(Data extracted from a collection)
################

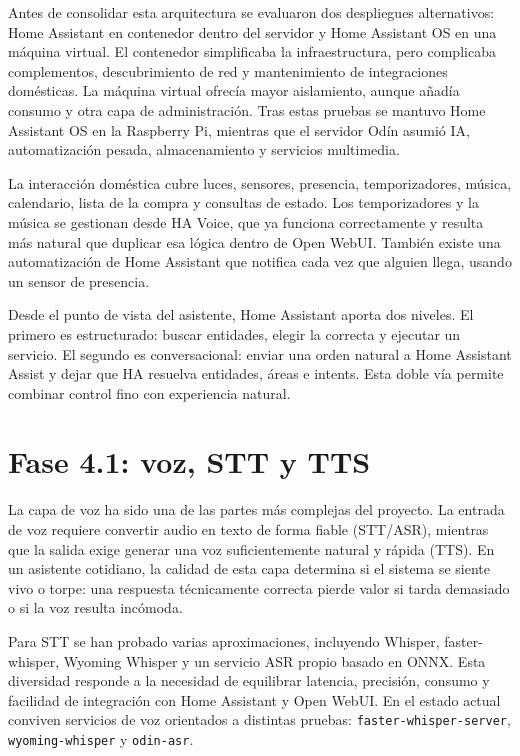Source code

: Antes de consolidar esta arquitectura se evaluaron dos despliegues alternativos: Home Assistant en contenedor dentro del servidor y Home Assistant OS en una máquina virtual. El contenedor simplificaba la infraestructura, pero complicaba complementos, descubrimiento de red y mantenimiento de integraciones domésticas. La máquina virtual ofrecía mayor aislamiento, aunque añadía consumo y otra capa de administración. Tras estas pruebas se mantuvo Home Assistant OS en la Raspberry Pi, mientras que el servidor Odín asumió IA, automatización pesada, almacenamiento y servicios multimedia.

La interacción doméstica cubre luces, sensores, presencia, temporizadores, música, calendario, lista de la compra y consultas de estado. Los temporizadores y la música se gestionan desde HA Voice, que ya funciona correctamente y resulta más natural que duplicar esa lógica dentro de Open WebUI. También existe una automatización de Home Assistant que notifica cada vez que alguien llega, usando un sensor de presencia.

Desde el punto de vista del asistente, Home Assistant aporta dos niveles. El primero es estructurado: buscar entidades, elegir la correcta y ejecutar un servicio. El segundo es conversacional: enviar una orden natural a Home Assistant Assist y dejar que HA resuelva entidades, áreas e intents. Esta doble vía permite combinar control fino con experiencia natural.

\section{Fase 4.1: voz, STT y TTS}
La capa de voz ha sido una de las partes más complejas del proyecto. La entrada de voz requiere convertir audio en texto de forma fiable (STT/ASR), mientras que la salida exige generar una voz suficientemente natural y rápida (TTS). En un asistente cotidiano, la calidad de esta capa determina si el sistema se siente vivo o torpe: una respuesta técnicamente correcta pierde valor si tarda demasiado o si la voz resulta incómoda.

Para STT se han probado varias aproximaciones, incluyendo Whisper, faster-whisper, Wyoming Whisper y un servicio ASR propio basado en ONNX. Esta diversidad responde a la necesidad de equilibrar latencia, precisión, consumo y facilidad de integración con Home Assistant y Open WebUI. En el estado actual conviven servicios de voz orientados a distintas pruebas: \texttt{faster-whisper-server}, \texttt{wyoming-whisper} y \texttt{odin-asr}.

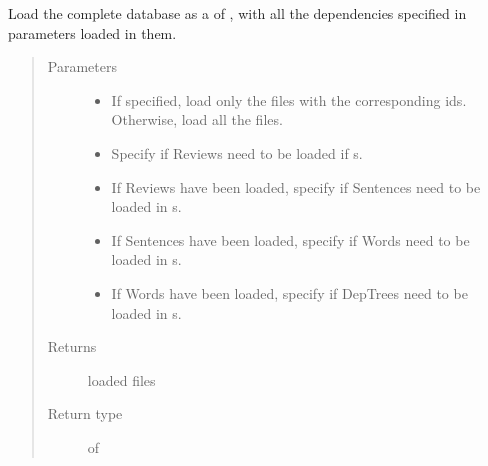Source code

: \documentclass[letterpaper,10pt,english]{sphinxmanual}
\begin{document}

\begin{fulllineitems}
\label{\detokenize{load:loacore.load.file_load.load_database}}
Load the complete database as a  of  , with all the dependencies specified in parameters
loaded in them.
\begin{quote}\begin{description}
\item[{Parameters}] \leavevmode\begin{itemize}
\item {} 
 \textendash{} If specified, load only the files with the corresponding ids. Otherwise, load all the files.

\item {} 
 \textendash{} Specify if Reviews need to be loaded if  s.

\item {} 
 \textendash{} If Reviews have been loaded, specify if Sentences need to be loaded in  s.

\item {} 
 \textendash{} If Sentences have been loaded, specify if Words need to be loaded in  s.

\item {} 
 \textendash{} If Words have been loaded, specify if DepTrees need to be loaded in  s.

\end{itemize}

\item[{Returns}] \leavevmode
loaded files

\item[{Return type}] \leavevmode
{} of 


\end{description}
\end{quote}
\end{fulllineitems}
\end{document}
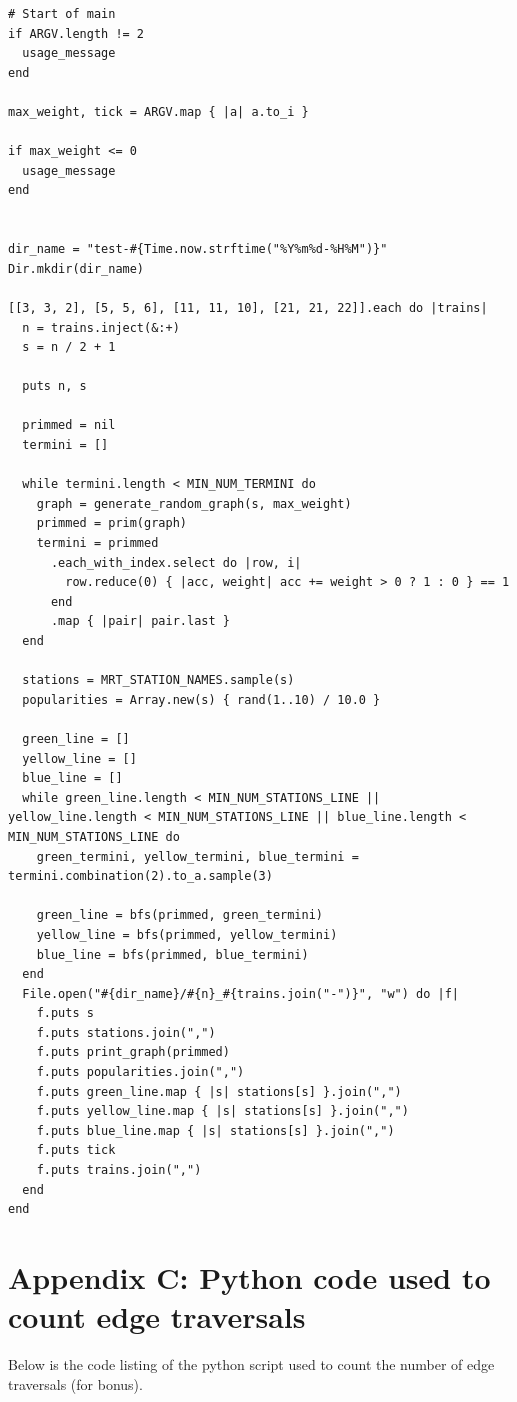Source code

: \documentclass[a4paper,12pt]{article}
\begin{document}
\begin{verbatim}
# Start of main
if ARGV.length != 2
  usage_message
end

max_weight, tick = ARGV.map { |a| a.to_i }

if max_weight <= 0
  usage_message
end


dir_name = "test-#{Time.now.strftime("%Y%m%d-%H%M")}"
Dir.mkdir(dir_name)

[[3, 3, 2], [5, 5, 6], [11, 11, 10], [21, 21, 22]].each do |trains|
  n = trains.inject(&:+)
  s = n / 2 + 1

  puts n, s

  primmed = nil
  termini = []

  while termini.length < MIN_NUM_TERMINI do
    graph = generate_random_graph(s, max_weight)
    primmed = prim(graph)
    termini = primmed
      .each_with_index.select do |row, i|
        row.reduce(0) { |acc, weight| acc += weight > 0 ? 1 : 0 } == 1
      end
      .map { |pair| pair.last }
  end

  stations = MRT_STATION_NAMES.sample(s)
  popularities = Array.new(s) { rand(1..10) / 10.0 }

  green_line = []
  yellow_line = []
  blue_line = []
  while green_line.length < MIN_NUM_STATIONS_LINE || yellow_line.length < MIN_NUM_STATIONS_LINE || blue_line.length < MIN_NUM_STATIONS_LINE do
    green_termini, yellow_termini, blue_termini = termini.combination(2).to_a.sample(3)

    green_line = bfs(primmed, green_termini)
    yellow_line = bfs(primmed, yellow_termini)
    blue_line = bfs(primmed, blue_termini)
  end
  File.open("#{dir_name}/#{n}_#{trains.join("-")}", "w") do |f|
    f.puts s
    f.puts stations.join(",")
    f.puts print_graph(primmed)
    f.puts popularities.join(",")
    f.puts green_line.map { |s| stations[s] }.join(",")
    f.puts yellow_line.map { |s| stations[s] }.join(",")
    f.puts blue_line.map { |s| stations[s] }.join(",")
    f.puts tick
    f.puts trains.join(",")
  end
end
\end{verbatim}

\section*{Appendix C: Python code used to count edge traversals}
Below is the code listing of the python script used to count the number of edge traversals (for bonus).
\end{document}
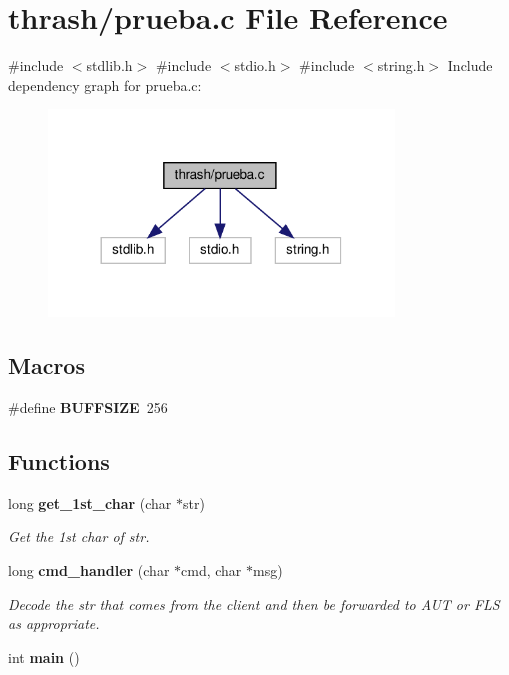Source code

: \section{thrash/prueba.c File Reference}
\label{prueba_8c}
{\ttfamily \#include $<$stdlib.\+h$>$}\newline
{\ttfamily \#include $<$stdio.\+h$>$}\newline
{\ttfamily \#include $<$string.\+h$>$}\newline
Include dependency graph for prueba.\+c\+:\nopagebreak
\begin{figure}[H]
\begin{center}
\leavevmode
\includegraphics[width=260pt]{prueba_8c__incl}
\end{center}
\end{figure}
\subsection*{Macros}
\begin{DoxyCompactItemize}
\item 
\#define \textbf{ B\+U\+F\+F\+S\+I\+ZE}~256
\end{DoxyCompactItemize}
\subsection*{Functions}
\begin{DoxyCompactItemize}
\item 
long \textbf{ get\+\_\+1st\+\_\+char} (char $\ast$str)
\begin{DoxyCompactList}\small\item\em Get the 1st char of str. \end{DoxyCompactList}\item 
long \textbf{ cmd\+\_\+handler} (char $\ast$cmd, char $\ast$msg)
\begin{DoxyCompactList}\small\item\em Decode the str that comes from the client and then be forwarded to A\+UT or F\+LS as appropriate. \end{DoxyCompactList}\item 
int \textbf{ main} ()
\end{DoxyCompactItemize}


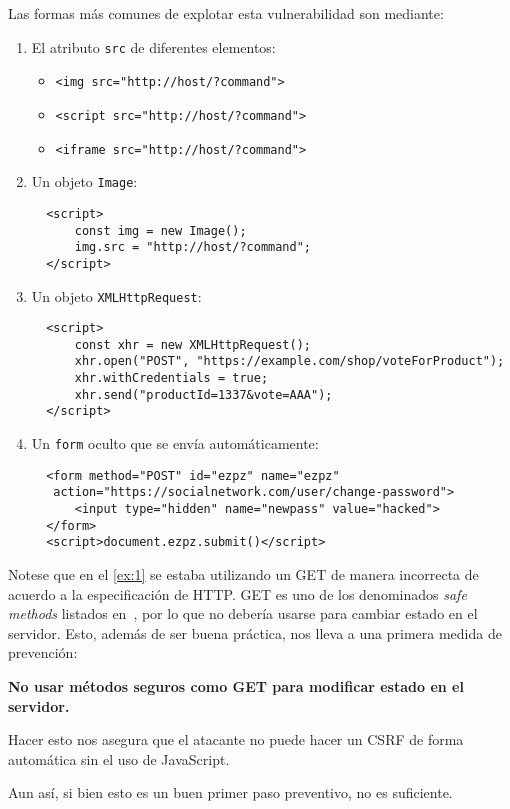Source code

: \documentclass{article}
\theoremstyle{definition}
\begin{document}
Las formas más comunes de explotar esta vulnerabilidad son mediante:
\begin{enumerate}
  \itemsep 0cm
\item El atributo \verb+src+ de diferentes elementos:
\begin{itemize}
	\item \verb+<img src="http://host/?command">+
	\item \verb+<script src="http://host/?command">+
	\item \verb+<iframe src="http://host/?command">+
\end{itemize}
\item Un objeto \verb+Image+:
  \begin{verbatim}
  <script>
      const img = new Image();
      img.src = "http://host/?command";
  </script>
  \end{verbatim}
\item Un objeto \verb+XMLHttpRequest+:
  \begin{verbatim}
  <script>
      const xhr = new XMLHttpRequest();
      xhr.open("POST", "https://example.com/shop/voteForProduct");
      xhr.withCredentials = true;
      xhr.send("productId=1337&vote=AAA");
  </script>
  \end{verbatim}
\item Un \verb+form+ oculto que se envía automáticamente:
  \begin{verbatim}
  <form method="POST" id="ezpz" name="ezpz"
   action="https://socialnetwork.com/user/change-password">
      <input type="hidden" name="newpass" value="hacked">
  </form>
  <script>document.ezpz.submit()</script>
  \end{verbatim}
\end{enumerate}

Notese que en el \autoref{ex:1} se estaba utilizando un GET de manera
incorrecta de acuerdo a la especificación de HTTP\@. GET es uno de los
denominados \textit{safe methods} listados en~\cite{rfc7231}, por lo que no
debería usarse para cambiar estado en el servidor. Esto, además de ser buena
práctica, nos lleva a una primera medida de prevención:

\begin{center}
\textbf{No usar métodos seguros como GET para modificar estado en el
servidor.}
\end{center}

Hacer esto nos asegura que el atacante no puede hacer un CSRF de forma
automática sin el uso de JavaScript.

Aun así, si bien esto es un buen primer paso preventivo, no es suficiente.
\end{document}
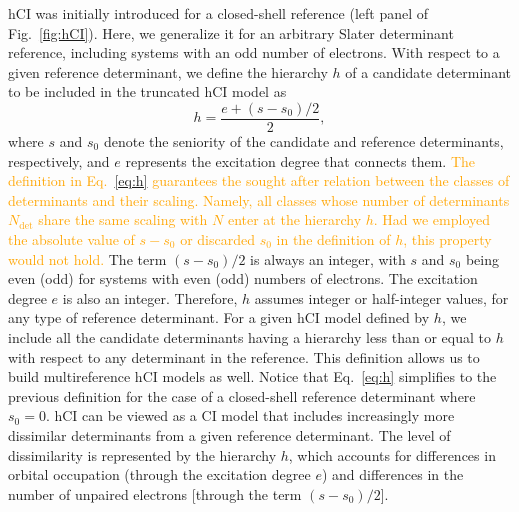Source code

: \documentclass[aip,jcp,reprint,noshowkeys,superscriptaddress]{revtex4-1}
\newcommand{\fk}[1]{\textcolor{orange}{#1}}
\newcommand{\titou}[1]{\textcolor{red}{#1}}
\newcommand{\Ndet}{N_\text{det}}
\begin{document}
hCI was initially introduced for a closed-shell reference (left panel of Fig.~\ref{fig:hCI}). \cite{Kossoski_2022}
Here, we generalize it for an arbitrary Slater determinant reference, including systems with an odd number of electrons.
With respect to a given reference determinant, we define the hierarchy $h$ of a candidate determinant to be included in the truncated hCI model as
\begin{equation}
  \label{eq:h}
  h = \frac{e+ (s-s_0)/2}{2},
\end{equation}
where $s$ and $s_0$ denote the seniority of the candidate and reference determinants, respectively, and $e$ represents the excitation degree that connects them.
\fk{The definition in Eq.~\eqref{eq:h} guarantees the sought after relation between the classes of determinants and their scaling.
Namely, all classes whose number of determinants $\Ndet$ share the same scaling with $N$ enter at the hierarchy $h$.
Had we employed the absolute value of $s-s_0$ or discarded $s_0$ in the definition of $h$, this property would not hold.}
The term $(s-s_0)/2$ is always an integer, with $s$ and $s_0$ being even (odd) for systems with even (odd) numbers of electrons. The excitation degree $e$ is also an integer.
Therefore, $h$ assumes integer or half-integer values, for any type of reference determinant.
For a given hCI model defined by $h$, we include all the candidate determinants having a hierarchy less than or equal to $h$ with respect to any determinant in the reference.
This definition allows us to build multireference hCI models as well.
Notice that Eq.~\eqref{eq:h} simplifies to the previous definition \cite{Kossoski_2022} for the case of a closed-shell reference determinant where $s_0 = 0$.
hCI can be viewed as a CI model that includes increasingly more dissimilar determinants from a given reference determinant.
The level of dissimilarity is represented by the hierarchy $h$, which accounts for differences in orbital occupation (through the excitation degree $e$)
and differences in the number of unpaired electrons [through the term $(s-s_0)/2$].
\end{document}
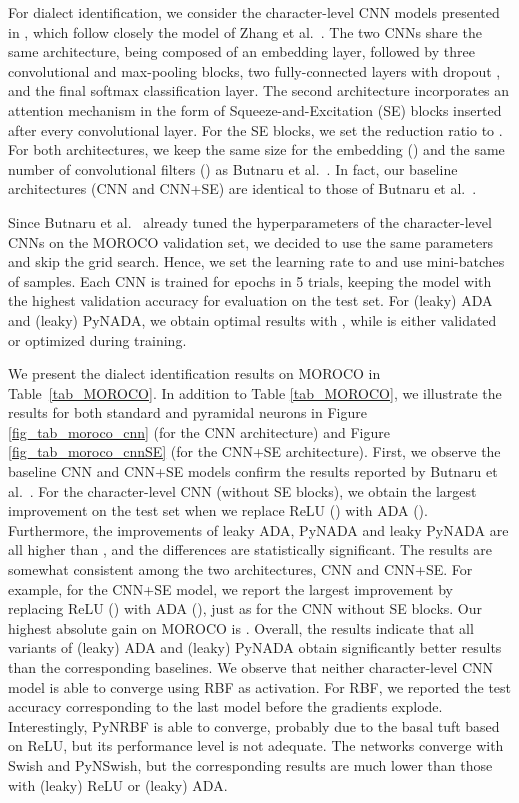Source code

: \documentclass[pdflatex,sn-mathphys]{sn-jnl}
\theoremstyle{thmstyleone}
\theoremstyle{thmstyletwo}\newtheorem{example}{Example}\newtheorem{remark}{Remark}
\theoremstyle{thmstylethree}\newtheorem{definition}{Definition}\DeclareMathOperator{\sinc}{sinc}
\begin{document}
For dialect identification, we consider the character-level CNN models presented in \citep{Butnaru-ACL-2019}, which follow closely the model of Zhang et al.~\cite{Zhang-NIPS-2015}. The two CNNs share the same architecture, being composed of an embedding layer, followed by three convolutional and max-pooling blocks, two fully-connected layers with dropout , and the final softmax classification layer. The second architecture incorporates an attention mechanism in the form of Squeeze-and-Excitation (SE) blocks \citep{Hu-CVPR-2018} inserted after every convolutional layer. For the SE blocks, we set the reduction ratio to . For both architectures, we keep the same size for the embedding () and the same number of convolutional filters () as Butnaru et al.~\cite{Butnaru-ACL-2019}. In fact, our baseline architectures (CNN and CNN+SE) are identical to those of Butnaru et al.~\cite{Butnaru-ACL-2019}.

Since Butnaru et al.~\cite{Butnaru-ACL-2019} already tuned the hyperparameters of the character-level CNNs on the MOROCO validation set, we decided to use the same parameters and skip the grid search. Hence, we set the learning rate to  and use mini-batches of  samples. Each CNN is trained for  epochs in 5 trials, keeping the model with the highest validation accuracy for evaluation on the test set. For (leaky) ADA and (leaky) PyNADA, we obtain optimal results with , while  is either validated or optimized during training.

We present the dialect identification results on MOROCO in Table~\ref{tab_MOROCO}. In addition to Table \ref{tab_MOROCO}, we illustrate the results for both standard and pyramidal neurons in Figure \ref{fig_tab_moroco_cnn} (for the CNN \cite{Butnaru-ACL-2019} architecture) and Figure \ref{fig_tab_moroco_cnnSE} (for the CNN+SE {\cite{Butnaru-ACL-2019}} architecture). First, we observe the baseline CNN and CNN+SE models confirm the results reported by Butnaru et al.~\cite{Butnaru-ACL-2019}. For the character-level CNN (without SE blocks), we obtain the largest improvement on the test set when we replace ReLU () with ADA (). Furthermore, the improvements of leaky ADA, PyNADA and leaky PyNADA are all higher than , and the differences are statistically significant. The results are somewhat consistent among the two architectures, CNN and CNN+SE. For example, for the CNN+SE model, we report the largest improvement by replacing ReLU () with ADA (), just as for the CNN without SE blocks. Our highest absolute gain on MOROCO is . Overall, the results indicate that all variants of (leaky) ADA and (leaky) PyNADA obtain significantly better results than the corresponding baselines. We observe that neither character-level CNN model is able to converge using RBF as activation. For RBF, we reported the test accuracy corresponding to the last model before the gradients explode. Interestingly, PyNRBF is able to converge, probably due to the basal tuft based on ReLU, but its performance level is not adequate. The networks converge with Swish and PyNSwish, but the corresponding results are much lower than those with (leaky) ReLU or (leaky) ADA. 
\end{document}
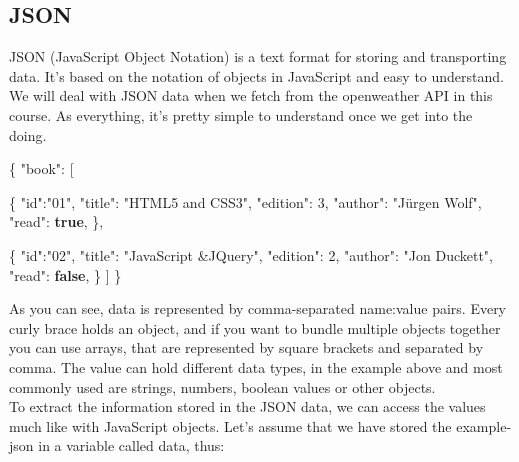 \documentclass[
]{article}
\newenvironment{Shaded}{\begin{snugshade}}{\end{snugshade}}
\newcommand{\DataTypeTok}[1]{\textcolor[rgb]{0.13,0.29,0.53}{#1}}
\newcommand{\DecValTok}[1]{\textcolor[rgb]{0.00,0.00,0.81}{#1}}
\newcommand{\FunctionTok}[1]{\textcolor[rgb]{0.00,0.00,0.00}{#1}}
\newcommand{\KeywordTok}[1]{\textcolor[rgb]{0.13,0.29,0.53}{\textbf{#1}}}
\newcommand{\OtherTok}[1]{\textcolor[rgb]{0.56,0.35,0.01}{#1}}
\newcommand{\StringTok}[1]{\textcolor[rgb]{0.31,0.60,0.02}{#1}}
\begin{document}
\hypertarget{json}{%
\subsection{JSON}\label{json}}

JSON (JavaScript Object Notation) is a text format for storing and transporting data. It's based on the notation of objects in JavaScript and easy to understand. We will deal with JSON data when we fetch from the openweather API in this course. As everything, it's pretty simple to understand once we get into the doing.

\begin{Shaded}
\begin{Highlighting}[]
\FunctionTok{\{}
   \DataTypeTok{"book"}\FunctionTok{:} \OtherTok{[}
    
      \FunctionTok{\{}
         \DataTypeTok{"id"}\FunctionTok{:}\StringTok{"01"}\FunctionTok{,}
         \DataTypeTok{"title"}\FunctionTok{:} \StringTok{"HTML5 and CSS3"}\FunctionTok{,}
         \DataTypeTok{"edition"}\FunctionTok{:} \DecValTok{3}\FunctionTok{,}
         \DataTypeTok{"author"}\FunctionTok{:} \StringTok{"Jürgen Wolf"}\FunctionTok{,}
         \DataTypeTok{"read"}\FunctionTok{:} \KeywordTok{true}\FunctionTok{,}
      \FunctionTok{\}}\OtherTok{,}
    
      \FunctionTok{\{}
         \DataTypeTok{"id"}\FunctionTok{:}\StringTok{"02"}\FunctionTok{,}
         \DataTypeTok{"title"}\FunctionTok{:} \StringTok{"JavaScript &JQuery"}\FunctionTok{,}
         \DataTypeTok{"edition"}\FunctionTok{:} \DecValTok{2}\FunctionTok{,}
         \DataTypeTok{"author"}\FunctionTok{:} \StringTok{"Jon Duckett"}\FunctionTok{,}
         \DataTypeTok{"read"}\FunctionTok{:} \KeywordTok{false}\FunctionTok{,}
      \FunctionTok{\}}
   \OtherTok{]}
\FunctionTok{\}}
\end{Highlighting}
\end{Shaded}

As you can see, data is represented by comma-separated name:value pairs. Every curly brace holds an object, and if you want to bundle multiple objects together you can use arrays, that are represented by square brackets and separated by comma. The value can hold different data types, in the example above and most commonly used are strings, numbers, boolean values or other objects.\\
To extract the information stored in the JSON data, we can access the values much like with JavaScript objects. Let's assume that we have stored the example-json in a variable called data, thus:
\end{document}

################

- Task goal:
Word for word, give again the lines from the first entry to the line with "y servicios multimedia.", inclusive. Exclude the pictures.

- Task answer:
Source code

: Antes de consolidar esta arquitectura se evaluaron dos despliegues alternativos: Home Assistant en contenedor dentro del servidor y Home Assistant OS en una máquina virtual. El contenedor simplificaba la infraestructura, pero complicaba complementos, descubrimiento de red y mantenimiento de integraciones domésticas. La máquina virtual ofrecía mayor aislamiento, aunque añadía consumo y otra capa de administración. Tras estas pruebas se mantuvo Home Assistant OS en la Raspberry Pi, mientras que el servidor Odín asumió IA, automatización pesada, almacenamiento y servicios multimedia.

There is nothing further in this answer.